===== EXTRACTED INFORMATION

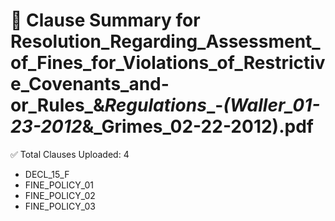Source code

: # 📄 Clause Summary for Resolution_Regarding_Assessment_of_Fines_for_Violations_of_Restrictive_Covenants_and-or_Rules_&_Regulations__-_(Waller_01-23-2012_&_Grimes_02-22-2012).pdf

✅ Total Clauses Uploaded: 4

- DECL_15_F
- FINE_POLICY_01
- FINE_POLICY_02
- FINE_POLICY_03
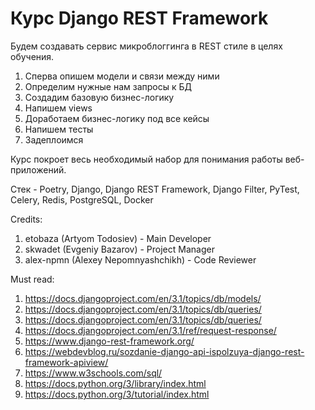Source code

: # Курс Django REST Framework

Будем создавать сервис микроблоггинга в REST стиле в целях обучения.

1. Сперва опишем модели и связи между ними
1. Определим нужные нам запросы к БД
1. Создадим базовую бизнес-логику
1. Напишем views
1. Доработаем бизнес-логику под все кейсы
1. Напишем тесты
1. Задеплоимся

Курс покроет весь необходимый набор для понимания работы веб-приложений.


Стек - Poetry, Django, Django REST Framework, Django Filter, PyTest, Celery, Redis, PostgreSQL, Docker

Credits:
1. etobaza (Artyom Todosiev) - Main Developer
1. skwadet (Evgeniy Bazarov) - Project Manager
1. alex-npmn (Alexey Nepomnyashchikh) - Code Reviewer

Must read:
1. https://docs.djangoproject.com/en/3.1/topics/db/models/
1. https://docs.djangoproject.com/en/3.1/topics/db/queries/
1. https://docs.djangoproject.com/en/3.1/topics/db/queries/
1. https://docs.djangoproject.com/en/3.1/ref/request-response/
1. https://www.django-rest-framework.org/
1. https://webdevblog.ru/sozdanie-django-api-ispolzuya-django-rest-framework-apiview/
1. https://www.w3schools.com/sql/
1. https://docs.python.org/3/library/index.html
1. https://docs.python.org/3/tutorial/index.html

==========

Among the records, find all lines that include the string "djangoproject" and return them.

1. https://docs.djangoproject.com/en/3.1/topics/db/models/
1. https://docs.djangoproject.com/en/3.1/topics/db/queries/
1. https://docs.djangoproject.com/en/3.1/topics/db/queries/
1. https://docs.djangoproject.com/en/3.1/ref/request-response/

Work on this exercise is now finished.